The WebClient class presents the simplest API possible for retrieving content from a URL, as seen below.

using(WebClient webClient = new WebClient())
{
   byte[] response = webClient.DownloadData(THEURL);
   Response.OutputStream.Write(response, 0, response.Length);   
}

We need only three lines of code, but this time instead of passing the name of an ASPX page inside of our application, we can pass the URL to a remote resource, like http://www.OdeToCode.com/default.aspx.

The next hurdle you might face is retrieving content from a web site requiring forms authentication. Forms authentication usually requires a user to enter credentials into a form and press a submit button. Pressing submit will cause the browser to perform an HTTP “POST” and send the form values, such as the username and password, in the message body to the server (for more information on GET and POST see the resource section at the bottom of the article).

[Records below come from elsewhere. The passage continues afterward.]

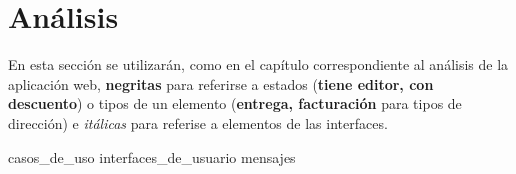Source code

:%
%

\section{Análisis}

En esta sección se utilizarán, como en el capítulo correspondiente al análisis
de la aplicación web, \textbf{negritas} para referirse a estados
(\textbf{tiene editor, con descuento}) o tipos de un elemento
(\textbf{entrega, facturación} para tipos de dirección) e \textit{itálicas}
para referise a elementos de las interfaces.

{casos_de_uso}
{interfaces_de_usuario}
{mensajes}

As an example, consider the source code for the following login form:

<form name="Form1" method="post" action="login.aspx" id="Form1">
<P>Username
    <input name="UsernameTextBox" type="text" id="UsernameTextBox" /></P>
<P>Password
    <input name="PasswordTextBox" type="text" id="PasswordTextBox" /></P>
<P>
    <input type="submit" name="LoginButton" value="Login" id="LoginButton" /></P>
</form>

In the message body of the browser POST, the form values could appear like so:

UsernameTextBox=scott&PasswordTextBox=scott&LoginButton=Login

When this payload arrives at the server, the code will know the user entered ‘scott’ into the username textbox, ‘scott’ in the password text box, and posted the form using the Login button. We can use the WebClient class to simulate a POST for this form with the following code.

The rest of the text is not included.